After a recess that started on August 11, the National Assembly will sit on Monday and will see a flood of motions, bills and reports including a draft law to curtail controversial benefits for former presidents and the much-anticipated report of the Auditor General for 2011.

The Former President’s (Benefits and Other Facilities) (Amendment) Bill 2012 and the Fiscal Management and Accountability (Amendment) Bill 2012 will be laid in the House by A Partnership for National Unity (APNU) MP Carl Greenidge. Before the recess, the opposition-controlled Parliament had adopted a motion condemning the President’s benefits and other facilities and Greenidge had said that he would have been bringing legislation to give effect to the motion passed. Greenidge’s Bills should have come before the commencement of the parliamentary recess however a lack of resources for legislative drafting affected their coming to the House.

Monday’s sitting will also see the 2011 Auditor General’s report being made public, tabled among a raft of other reports by the Speaker of the National Assembly, the Minister of Finance and the Prime Minister. This report is expected to have within it subsections on the National Industrial and Commercial Investments Limited (NICIL) and the $90 million expenditure of the Guyana Police Force for elections 2011 which was the subject of heated exchanges earlier this year.

For first reading will be the Firearm (Amendment) Bill 2012 and the Music and Dancing Licences (Amendment) Bill 2012 and coming up for second reading will be the Telecommunications Bill 2012 and the Public Utilities (Amendment) Bill 2012.

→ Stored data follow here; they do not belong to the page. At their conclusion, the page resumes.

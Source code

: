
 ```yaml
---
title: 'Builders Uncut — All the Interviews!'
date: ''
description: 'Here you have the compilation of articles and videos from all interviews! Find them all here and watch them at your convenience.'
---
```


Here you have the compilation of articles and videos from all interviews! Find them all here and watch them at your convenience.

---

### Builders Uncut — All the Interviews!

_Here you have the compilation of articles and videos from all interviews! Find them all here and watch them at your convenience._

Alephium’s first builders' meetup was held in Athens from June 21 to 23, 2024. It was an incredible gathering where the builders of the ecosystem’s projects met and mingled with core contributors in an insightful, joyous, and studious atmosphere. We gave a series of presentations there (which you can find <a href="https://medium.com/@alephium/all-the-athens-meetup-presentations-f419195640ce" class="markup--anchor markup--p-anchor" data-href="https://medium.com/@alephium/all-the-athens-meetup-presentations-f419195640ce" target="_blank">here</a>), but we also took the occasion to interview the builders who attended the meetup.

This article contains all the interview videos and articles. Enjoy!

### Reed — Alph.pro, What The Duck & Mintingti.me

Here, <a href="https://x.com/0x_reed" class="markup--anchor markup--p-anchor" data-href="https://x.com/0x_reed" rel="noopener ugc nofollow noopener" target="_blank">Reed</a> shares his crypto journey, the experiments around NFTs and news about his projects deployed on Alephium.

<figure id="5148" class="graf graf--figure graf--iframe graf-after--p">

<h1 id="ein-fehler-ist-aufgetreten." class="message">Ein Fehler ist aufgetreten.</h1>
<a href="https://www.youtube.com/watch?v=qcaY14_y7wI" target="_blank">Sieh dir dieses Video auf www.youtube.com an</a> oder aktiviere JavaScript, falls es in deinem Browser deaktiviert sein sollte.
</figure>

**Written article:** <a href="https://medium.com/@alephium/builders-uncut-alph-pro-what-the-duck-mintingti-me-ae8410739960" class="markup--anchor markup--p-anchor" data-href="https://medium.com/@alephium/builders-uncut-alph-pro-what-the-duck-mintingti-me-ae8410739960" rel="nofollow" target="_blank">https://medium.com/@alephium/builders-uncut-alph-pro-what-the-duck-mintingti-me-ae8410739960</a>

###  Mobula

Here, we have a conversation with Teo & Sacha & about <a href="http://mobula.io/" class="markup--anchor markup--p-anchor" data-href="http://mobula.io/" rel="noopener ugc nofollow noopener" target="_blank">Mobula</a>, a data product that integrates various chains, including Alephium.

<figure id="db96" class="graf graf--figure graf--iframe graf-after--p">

This session will also see the tabling of a motion to confirm the Customs Duties (Amendment) Order 2012. There will also be a private member’s motion calling for the House to undertake steps necessary to make the National Assembly independent, moved by Khemraj Ramjattan. He is also bringing two motions – one on the Public Utilities (Amendment) Bill and the other on the Telecommunications Bill 2012. The two motions are calling for the National Assembly to grant leave for the introduction and first reading of both the Public Utilities (Amend-ment) Bill and the Telecommunica-tions Bill

There will be the second reading of the Office of the Clerk of the National Assembly Bill, a private member’s Bill which had been tabled some months ago by Volda Lawrence of A Partnership for National Unity.

The session will also see a number of questions regarding full time tutors and clinical instructors for the Georgetown School of Nursing, text books for the same institution and the expansion of its library.

Today, Speaker of the National Assembly, Raphael Trotman will convene a meeting of the Committee of Selection, for which he is Chairman, to decide on the members of a number of Special Select Committees. These committees will be examining local government legislation, the motion on Guyana’s commitments under the United Nations Human Rights Commission with regards to the abolition of the death penalty, corporal punishment and laws that discriminate against Lesbian, Gays, Bisexual and Transgendered persons.

Sources close to Parliament said that the sitting on Monday, which should have been today, had to be postponed because of President Donald Ramotar’s visit to Cuba with a number of other Ministers of Government.